BEGIN Provided material

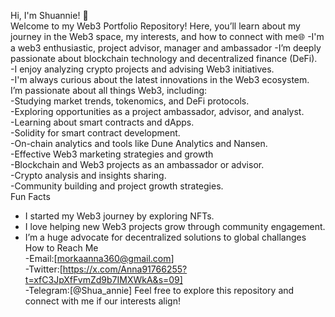    Hi, I'm Shuannie! 👋  
Welcome to my Web3 Portfolio Repository! Here, you’ll learn about my journey in the Web3 space, my interests, and how to connect with me🌐 
-I'm a web3 enthusiastic, project advisor, manager and ambassador 
-I’m deeply passionate about blockchain technology and decentralized finance (DeFi).  
-I enjoy analyzing crypto projects and advising Web3 initiatives.  
-I'm always curious about the latest innovations in the Web3 ecosystem.  
     I’m passionate about all things Web3, including:  
-Studying market trends, tokenomics, and DeFi protocols.  
-Exploring opportunities as a project ambassador, advisor, and analyst.  
-Learning about smart contracts and dApps.  
-Solidity for smart contract development.  
-On-chain analytics and tools like Dune Analytics and Nansen.  
-Effective Web3 marketing strategies and growth  
-Blockchain and Web3 projects as an ambassador or advisor.  
-Crypto analysis and insights sharing.  
-Community building and project growth strategies.  
      Fun Facts  
- I started my Web3 journey by exploring NFTs.  
- I love helping new Web3 projects grow through community engagement.  
- I’m a huge advocate for decentralized solutions to global challanges
      How to Reach Me  
-Email:[morkaanna360@gmail.com]  
-Twitter:[https://x.com/Anna91766255?t=xfC3JpXfFvmZd9b7IMXWkA&s=09]  
-Telegram:[@Shua_annie]
    Feel free to explore this repository and connect with me if our interests align!


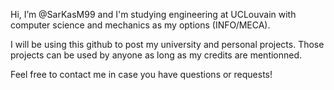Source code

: Hi, I’m @SarKasM99 and I'm studying engineering at UCLouvain with computer science and mechanics as my options (INFO/MECA).

I will be using this github to post my university and personal projects. Those projects can be used by anyone as long as my credits are mentionned.

Feel free to contact me in case you have questions or requests! 


<!---
SarKasM99/SarKasM99 is a ✨ special ✨ repository because its `README.md` (this file) appears on your GitHub profile.
You can click the Preview link to take a look at your changes.
--->
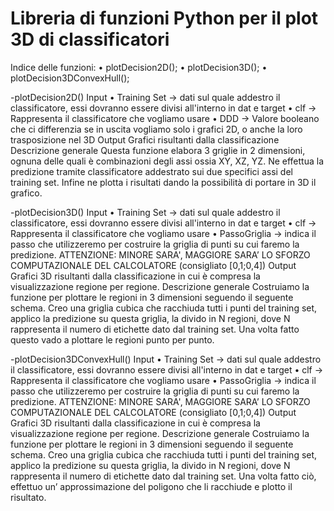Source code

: # Libreria di funzioni Python per il plot 3D di classificatori

Indice delle funzioni:
•	plotDecision2D();
•	plotDecision3D();
•	plotDecision3DConvexHull();

-plotDecision2D()
Input 
•	Training Set -> dati sul quale addestro il classificatore, essi dovranno essere divisi all'interno in dat e target
•	clf -> Rappresenta il classificatore che vogliamo usare
•	DDD -> Valore booleano che ci differenzia se in uscita vogliamo solo i grafici 2D, o anche la loro trasposizione nel 3D
Output 
Grafici risultanti dalla classificazione
Descrizione generale
Questa funzione elabora 3 griglie in 2 dimensioni, ognuna delle quali è combinazioni degli assi ossia XY, XZ, YZ. Ne effettua la predizione tramite classificatore addestrato sui due specifici assi del training set. Infine ne plotta i risultati dando la possibilità di portare in 3D il grafico.

-plotDecision3D()
Input 
•	Training Set -> dati sul quale addestro il classificatore, essi dovranno essere divisi all'interno in dat e target
•	clf -> Rappresenta il classificatore che vogliamo usare
•	PassoGriglia -> indica il passo che utilizzeremo per costruire la griglia di punti su cui faremo la predizione. ATTENZIONE: MINORE SARA', MAGGIORE SARA’ LO SFORZO COMPUTAZIONALE DEL CALCOLATORE (consigliato [0,1;0,4])
Output 
Grafici 3D risultanti dalla classificazione in cui è compresa la visualizzazione regione per regione.
Descrizione generale
Costruiamo la funzione per plottare le regioni in 3 dimensioni seguendo il seguente schema. Creo una griglia cubica che racchiuda tutti i punti del training set, applico la predizione su questa griglia, la divido in N regioni, dove N rappresenta il numero di etichette dato dal training set. Una volta fatto questo vado a plottare le regioni punto per punto.

-plotDecision3DConvexHull()
Input 
•	Training Set -> dati sul quale addestro il classificatore, essi dovranno essere divisi all'interno in dat e target
•	clf -> Rappresenta il classificatore che vogliamo usare
•	PassoGriglia -> indica il passo che utilizzeremo per costruire la griglia di punti su cui faremo la predizione. ATTENZIONE: MINORE SARA', MAGGIORE SARA’ LO SFORZO COMPUTAZIONALE DEL CALCOLATORE (consigliato [0,1;0,4])
Output 
Grafici 3D risultanti dalla classificazione in cui è compresa la visualizzazione regione per regione.
Descrizione generale
Costruiamo la funzione per plottare le regioni in 3 dimensioni seguendo il seguente schema. Creo una griglia cubica che racchiuda tutti i punti del training set, applico la predizione su questa griglia, la divido in N regioni, dove N rappresenta il numero di etichette dato dal training set. Una volta fatto ciò, effettuo un’ approssimazione del poligono che li racchiude e plotto il risultato.
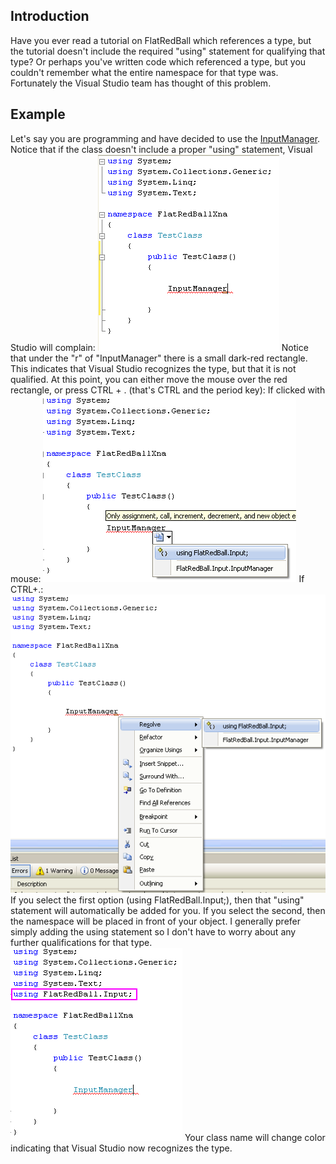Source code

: ## Introduction

Have you ever read a tutorial on FlatRedBall which references a type, but the tutorial doesn't include the required "using" statement for qualifying that type? Or perhaps you've written code which referenced a type, but you couldn't remember what the entire namespace for that type was. Fortunately the Visual Studio team has thought of this problem.

## Example

Let's say you are programming and have decided to use the [InputManager](/frb/docs/index.php?title=FlatRedBall.Input.InputManager "FlatRedBall.Input.InputManager"). Notice that if the class doesn't include a proper "using" statement, Visual Studio will complain: ![UnknownInputManager.png](/media/migrated_media-UnknownInputManager.png) Notice that under the "r" of "InputManager" there is a small dark-red rectangle. This indicates that Visual Studio recognizes the type, but that it is not qualified. At this point, you can either move the mouse over the red rectangle, or press CTRL + . (that's CTRL and the period key): If clicked with mouse: ![MouseClickQualify.png](/media/migrated_media-MouseClickQualify.png) If CTRL+.: ![ShiftF10Qualify.png](/media/migrated_media-ShiftF10Qualify.png) If you select the first option (using FlatRedBall.Input;), then that "using" statement will automatically be added for you. If you select the second, then the namespace will be placed in front of your object. I generally prefer simply adding the using statement so I don't have to worry about any further qualifications for that type. ![QualifiedInputManager.png](/media/migrated_media-QualifiedInputManager.png) Your class name will change color indicating that Visual Studio now recognizes the type.
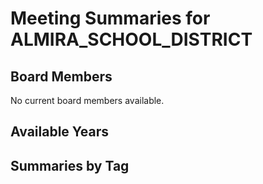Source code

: # Meeting Summaries for ALMIRA_SCHOOL_DISTRICT

## Board Members

No current board members available.

## Available Years

## Summaries by Tag
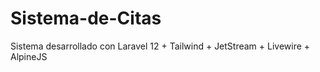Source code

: # Sistema-de-Citas
Sistema desarrollado con Laravel 12 + Tailwind + JetStream + Livewire + AlpineJS
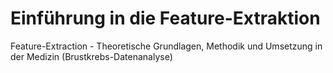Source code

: # Einführung in die Feature-Extraktion
Feature-Extraction - Theoretische Grundlagen, Methodik und Umsetzung in der Medizin (Brustkrebs-Datenanalyse)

END Provided material

Problem to solve -> Match on "DeFi" and report each line of the data above that has it.

Exercise result ->
-I’m deeply passionate about blockchain technology and decentralized finance (DeFi).  
-Studying market trends, tokenomics, and DeFi protocols.  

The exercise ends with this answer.